While Reagan's opponents charged that his economic policies created an increase in the gap between the rich and the poor, it should be noted that during the Reagan presidency, all economic groups saw their income rise in real terms, including the bottom quintile, which rose 6% (Bureau of the Census, Income Statistics Branch, Current Population Reports, Series P60, 1996).
A renewal of the "war on drugs" was also declared during his presidency, spearheaded by Nancy Reagan's high-profile "Just Say No" series of messages.
President Reagan was criticized by the gay rights movement and others for the perception that his administration and others did not respond quickly enough to the HIV-AIDS situation.

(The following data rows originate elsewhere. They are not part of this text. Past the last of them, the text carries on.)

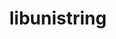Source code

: ---
title: "libunistring"
layout: cache
categories: [package, develop]
meta: {"versions": ["1.2"], "compilers": ["apple-clang@=15.0.0", "cce@=15.0.1", "gcc@=10.2.1", "gcc@=10.5.0", "gcc@=11.1.0", "gcc@=11.4.0", "gcc@=12.4.0", "gcc@=13.2.0", "gcc@=13.3.0", "gcc@=7.3.1", "gcc@=7.5.0", "gcc@=9.4.0", "oneapi@=2024.2.1"], "oss": ["amzn2", "centos7", "rhel8", "ubuntu18.04", "ubuntu20.04", "ubuntu22.04", "ubuntu24.04", "ventura"], "platforms": ["darwin", "linux"], "targets": ["aarch64", "neoverse_n1", "neoverse_v1", "neoverse_v2", "ppc64le", "x86_64_v3", "zen4"], "stacks": ["aws-isc", "aws-isc-aarch64", "aws-pcluster-neoverse_v1", "build_systems", "data-vis-sdk", "developer-tools", "developer-tools-aarch64-linux-gnu", "developer-tools-darwin", "developer-tools-manylinux2014", "developer-tools-x86_64_v3-linux-gnu", "e4s", "e4s-cray-rhel", "e4s-neoverse-v2", "e4s-neoverse_v1", "e4s-oneapi", "e4s-power", "e4s-rocm-external", "ml-darwin-aarch64-mps", "ml-linux-aarch64-cpu", "ml-linux-aarch64-cuda", "ml-linux-x86_64-cpu", "ml-linux-x86_64-cuda", "ml-linux-x86_64-rocm", "radiuss", "root"], "num_specs": 21, "num_specs_by_stack": {"developer-tools-darwin": 1, "ml-darwin-aarch64-mps": 1, "root": 21, "aws-isc-aarch64": 2, "aws-pcluster-neoverse_v1": 2, "aws-isc": 1, "developer-tools-manylinux2014": 1, "developer-tools-x86_64_v3-linux-gnu": 1, "developer-tools-aarch64-linux-gnu": 1, "e4s-cray-rhel": 1, "build_systems": 1, "radiuss": 1, "developer-tools": 1, "e4s-power": 1, "data-vis-sdk": 1, "e4s-neoverse_v1": 1, "e4s-neoverse-v2": 1, "e4s-rocm-external": 1, "e4s": 1, "e4s-oneapi": 2, "ml-linux-aarch64-cuda": 1, "ml-linux-aarch64-cpu": 1, "ml-linux-x86_64-cuda": 1, "ml-linux-x86_64-cpu": 1, "ml-linux-x86_64-rocm": 1}}
spec_details: [{"hash": "niililsgyqdyd36tje7gptjrzqk7qy33", "compiler": "apple-clang@=15.0.0", "versions": ["1.2"], "os": "ventura", "platform": "darwin", "target": "aarch64", "variants": ["build_system=autotools"], "stacks": ["developer-tools-darwin", "ml-darwin-aarch64-mps", "root"], "size": "-", "tarball": "https://binaries.spack.io/develop/build_cache/darwin-ventura-aarch64/apple-clang-15.0.0/libunistring-1.2/darwin-ventura-aarch64-apple-clang-15.0.0-libunistring-1.2-niililsgyqdyd36tje7gptjrzqk7qy33.spack"}, {"hash": "sk7vt2v4vlaz5g24lhvf6ol34oxu6psn", "compiler": "gcc@=7.3.1", "versions": ["1.2"], "os": "amzn2", "platform": "linux", "target": "aarch64", "variants": ["build_system=autotools"], "stacks": ["aws-isc-aarch64", "root"], "size": "-", "tarball": "https://binaries.spack.io/develop/build_cache/linux-amzn2-aarch64/gcc-7.3.1/libunistring-1.2/linux-amzn2-aarch64-gcc-7.3.1-libunistring-1.2-sk7vt2v4vlaz5g24lhvf6ol34oxu6psn.spack"}, {"hash": "catb2ly5dt4y7q2q5aud5pyc5lh2b3ew", "compiler": "gcc@=12.4.0", "versions": ["1.2"], "os": "amzn2", "platform": "linux", "target": "neoverse_n1", "variants": ["build_system=autotools"], "stacks": ["root", "aws-pcluster-neoverse_v1"], "size": "-", "tarball": "https://binaries.spack.io/develop/build_cache/linux-amzn2-neoverse_n1/gcc-12.4.0/libunistring-1.2/linux-amzn2-neoverse_n1-gcc-12.4.0-libunistring-1.2-catb2ly5dt4y7q2q5aud5pyc5lh2b3ew.spack"}, {"hash": "jv6ah2ygu3ts4ulcmwxygxgxewkyj5mp", "compiler": "gcc@=7.3.1", "versions": ["1.2"], "os": "amzn2", "platform": "linux", "target": "neoverse_n1", "variants": ["build_system=autotools"], "stacks": ["aws-isc-aarch64", "root"], "size": "-", "tarball": "https://binaries.spack.io/develop/build_cache/linux-amzn2-neoverse_n1/gcc-7.3.1/libunistring-1.2/linux-amzn2-neoverse_n1-gcc-7.3.1-libunistring-1.2-jv6ah2ygu3ts4ulcmwxygxgxewkyj5mp.spack"}, {"hash": "34qwx7pu4glj3i7j4v5626t42gxaarl5", "compiler": "gcc@=12.4.0", "versions": ["1.2"], "os": "amzn2", "platform": "linux", "target": "neoverse_v1", "variants": ["build_system=autotools"], "stacks": ["root", "aws-pcluster-neoverse_v1"], "size": "-", "tarball": "https://binaries.spack.io/develop/build_cache/linux-amzn2-neoverse_v1/gcc-12.4.0/libunistring-1.2/linux-amzn2-neoverse_v1-gcc-12.4.0-libunistring-1.2-34qwx7pu4glj3i7j4v5626t42gxaarl5.spack"}, {"hash": "wv7yhosfqzbpzklisd6unnqsbmgbitf6", "compiler": "gcc@=7.3.1", "versions": ["1.2"], "os": "amzn2", "platform": "linux", "target": "x86_64_v3", "variants": ["build_system=autotools"], "stacks": ["aws-isc", "root"], "size": "-", "tarball": "https://binaries.spack.io/develop/build_cache/linux-amzn2-x86_64_v3/gcc-7.3.1/libunistring-1.2/linux-amzn2-x86_64_v3-gcc-7.3.1-libunistring-1.2-wv7yhosfqzbpzklisd6unnqsbmgbitf6.spack"}, {"hash": "zjssrf77dtzvaynumefqghb5vjx6yy7w", "compiler": "gcc@=10.2.1", "versions": ["1.2"], "os": "centos7", "platform": "linux", "target": "x86_64_v3", "variants": ["build_system=autotools"], "stacks": ["root", "developer-tools-manylinux2014"], "size": "-", "tarball": "https://binaries.spack.io/develop/build_cache/linux-centos7-x86_64_v3/gcc-10.2.1/libunistring-1.2/linux-centos7-x86_64_v3-gcc-10.2.1-libunistring-1.2-zjssrf77dtzvaynumefqghb5vjx6yy7w.spack"}, {"hash": "cycc4r74onquk22mj53qbkb527py4jqo", "compiler": "gcc@=10.5.0", "versions": ["1.2"], "os": "centos7", "platform": "linux", "target": "x86_64_v3", "variants": ["build_system=autotools"], "stacks": ["root", "developer-tools-x86_64_v3-linux-gnu"], "size": "-", "tarball": "https://binaries.spack.io/develop/build_cache/linux-centos7-x86_64_v3/gcc-10.5.0/libunistring-1.2/linux-centos7-x86_64_v3-gcc-10.5.0-libunistring-1.2-cycc4r74onquk22mj53qbkb527py4jqo.spack"}, {"hash": "uwfhichm7o4whcacao4wremyodr53hdq", "compiler": "gcc@=13.3.0", "versions": ["1.2"], "os": "rhel8", "platform": "linux", "target": "aarch64", "variants": ["build_system=autotools"], "stacks": ["developer-tools-aarch64-linux-gnu", "root"], "size": "-", "tarball": "https://binaries.spack.io/develop/build_cache/linux-rhel8-aarch64/gcc-13.3.0/libunistring-1.2/linux-rhel8-aarch64-gcc-13.3.0-libunistring-1.2-uwfhichm7o4whcacao4wremyodr53hdq.spack"}, {"hash": "72jaehzvge6mclxpairvah4g73oc4qoy", "compiler": "cce@=15.0.1", "versions": ["1.2"], "os": "rhel8", "platform": "linux", "target": "zen4", "variants": ["build_system=autotools"], "stacks": ["e4s-cray-rhel", "root"], "size": "-", "tarball": "https://binaries.spack.io/develop/build_cache/linux-rhel8-zen4/cce-15.0.1/libunistring-1.2/linux-rhel8-zen4-cce-15.0.1-libunistring-1.2-72jaehzvge6mclxpairvah4g73oc4qoy.spack"}, {"hash": "uljyju5o3szlhmq3au23wkatn25dma75", "compiler": "gcc@=7.5.0", "versions": ["1.2"], "os": "ubuntu18.04", "platform": "linux", "target": "x86_64_v3", "variants": ["build_system=autotools"], "stacks": ["build_systems", "radiuss", "root"], "size": "-", "tarball": "https://binaries.spack.io/develop/build_cache/linux-ubuntu18.04-x86_64_v3/gcc-7.5.0/libunistring-1.2/linux-ubuntu18.04-x86_64_v3-gcc-7.5.0-libunistring-1.2-uljyju5o3szlhmq3au23wkatn25dma75.spack"}, {"hash": "uu33humwyqpo5yu6juesjxhjqvv7mp6v", "compiler": "gcc@=7.5.0", "versions": ["1.2"], "os": "ubuntu18.04", "platform": "linux", "target": "x86_64_v3", "variants": ["build_system=autotools"], "stacks": ["developer-tools", "root"], "size": "-", "tarball": "https://binaries.spack.io/develop/build_cache/linux-ubuntu18.04-x86_64_v3/gcc-7.5.0/libunistring-1.2/linux-ubuntu18.04-x86_64_v3-gcc-7.5.0-libunistring-1.2-uu33humwyqpo5yu6juesjxhjqvv7mp6v.spack"}, {"hash": "hxhlr5mh4f47jf4jmbballzi3pcgw56o", "compiler": "gcc@=9.4.0", "versions": ["1.2"], "os": "ubuntu20.04", "platform": "linux", "target": "ppc64le", "variants": ["build_system=autotools"], "stacks": ["e4s-power", "root"], "size": "-", "tarball": "https://binaries.spack.io/develop/build_cache/linux-ubuntu20.04-ppc64le/gcc-9.4.0/libunistring-1.2/linux-ubuntu20.04-ppc64le-gcc-9.4.0-libunistring-1.2-hxhlr5mh4f47jf4jmbballzi3pcgw56o.spack"}, {"hash": "ckfdbnlsm4xocvhytspjz2gjv7x55tp7", "compiler": "gcc@=11.1.0", "versions": ["1.2"], "os": "ubuntu20.04", "platform": "linux", "target": "x86_64_v3", "variants": ["build_system=autotools"], "stacks": ["data-vis-sdk", "root"], "size": "-", "tarball": "https://binaries.spack.io/develop/build_cache/linux-ubuntu20.04-x86_64_v3/gcc-11.1.0/libunistring-1.2/linux-ubuntu20.04-x86_64_v3-gcc-11.1.0-libunistring-1.2-ckfdbnlsm4xocvhytspjz2gjv7x55tp7.spack"}, {"hash": "34aejnio5ig565zju6qgsnaxtnutpmo7", "compiler": "gcc@=11.4.0", "versions": ["1.2"], "os": "ubuntu22.04", "platform": "linux", "target": "neoverse_v1", "variants": ["build_system=autotools"], "stacks": ["e4s-neoverse_v1", "root"], "size": "-", "tarball": "https://binaries.spack.io/develop/build_cache/linux-ubuntu22.04-neoverse_v1/gcc-11.4.0/libunistring-1.2/linux-ubuntu22.04-neoverse_v1-gcc-11.4.0-libunistring-1.2-34aejnio5ig565zju6qgsnaxtnutpmo7.spack"}, {"hash": "yq3yquo3k7ryh2tk4ovnszrtezt7cqcl", "compiler": "gcc@=11.4.0", "versions": ["1.2"], "os": "ubuntu22.04", "platform": "linux", "target": "neoverse_v2", "variants": ["build_system=autotools"], "stacks": ["e4s-neoverse-v2", "root"], "size": "-", "tarball": "https://binaries.spack.io/develop/build_cache/linux-ubuntu22.04-neoverse_v2/gcc-11.4.0/libunistring-1.2/linux-ubuntu22.04-neoverse_v2-gcc-11.4.0-libunistring-1.2-yq3yquo3k7ryh2tk4ovnszrtezt7cqcl.spack"}, {"hash": "5f7ywiu767awpyxlupwvbsg6v255ehtg", "compiler": "gcc@=11.4.0", "versions": ["1.2"], "os": "ubuntu22.04", "platform": "linux", "target": "x86_64_v3", "variants": ["build_system=autotools"], "stacks": ["e4s-rocm-external", "e4s", "root"], "size": "-", "tarball": "https://binaries.spack.io/develop/build_cache/linux-ubuntu22.04-x86_64_v3/gcc-11.4.0/libunistring-1.2/linux-ubuntu22.04-x86_64_v3-gcc-11.4.0-libunistring-1.2-5f7ywiu767awpyxlupwvbsg6v255ehtg.spack"}, {"hash": "hn4yhldxipw7qmoeezu4gkjehlbp5t4q", "compiler": "oneapi@=2024.2.1", "versions": ["1.2"], "os": "ubuntu22.04", "platform": "linux", "target": "x86_64_v3", "variants": ["build_system=autotools"], "stacks": ["e4s-oneapi", "root"], "size": "-", "tarball": "https://binaries.spack.io/develop/build_cache/linux-ubuntu22.04-x86_64_v3/oneapi-2024.2.1/libunistring-1.2/linux-ubuntu22.04-x86_64_v3-oneapi-2024.2.1-libunistring-1.2-hn4yhldxipw7qmoeezu4gkjehlbp5t4q.spack"}, {"hash": "ha6zbt7ggobjss4om7yakqad2we2mhdw", "compiler": "oneapi@=2024.2.1", "versions": ["1.2"], "os": "ubuntu22.04", "platform": "linux", "target": "x86_64_v3", "variants": ["build_system=autotools"], "stacks": ["e4s-oneapi", "root"], "size": "-", "tarball": "https://binaries.spack.io/develop/build_cache/linux-ubuntu22.04-x86_64_v3/oneapi-2024.2.1/libunistring-1.2/linux-ubuntu22.04-x86_64_v3-oneapi-2024.2.1-libunistring-1.2-ha6zbt7ggobjss4om7yakqad2we2mhdw.spack"}, {"hash": "mxvzd26jxxrm2fyllyi6i5753zjhn4vb", "compiler": "gcc@=13.2.0", "versions": ["1.2"], "os": "ubuntu24.04", "platform": "linux", "target": "aarch64", "variants": ["build_system=autotools"], "stacks": ["ml-linux-aarch64-cuda", "root", "ml-linux-aarch64-cpu"], "size": "-", "tarball": "https://binaries.spack.io/develop/build_cache/linux-ubuntu24.04-aarch64/gcc-13.2.0/libunistring-1.2/linux-ubuntu24.04-aarch64-gcc-13.2.0-libunistring-1.2-mxvzd26jxxrm2fyllyi6i5753zjhn4vb.spack"}, {"hash": "5owgkiye4a4w7dkv54nqi2cdglsxekyf", "compiler": "gcc@=13.2.0", "versions": ["1.2"], "os": "ubuntu24.04", "platform": "linux", "target": "x86_64_v3", "variants": ["build_system=autotools"], "stacks": ["ml-linux-x86_64-cuda", "ml-linux-x86_64-cpu", "ml-linux-x86_64-rocm", "root"], "size": "-", "tarball": "https://binaries.spack.io/develop/build_cache/linux-ubuntu24.04-x86_64_v3/gcc-13.2.0/libunistring-1.2/linux-ubuntu24.04-x86_64_v3-gcc-13.2.0-libunistring-1.2-5owgkiye4a4w7dkv54nqi2cdglsxekyf.spack"}]
---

The first official mention of the disease in the White House was on October 15, 1982 when Reagan's press secretary Larry Speakes, in response to a reporter's inquiry about "the gay plague," said "I don't have it, do you?" to general laughter. (Note that the term AIDS was not yet widely used, hence the reporter calling it "the gay plague," and that HIV was not identified until 1984.) Reagan himself first publicly discussed the federal government's role in fighting the disease at a press conference in 1985.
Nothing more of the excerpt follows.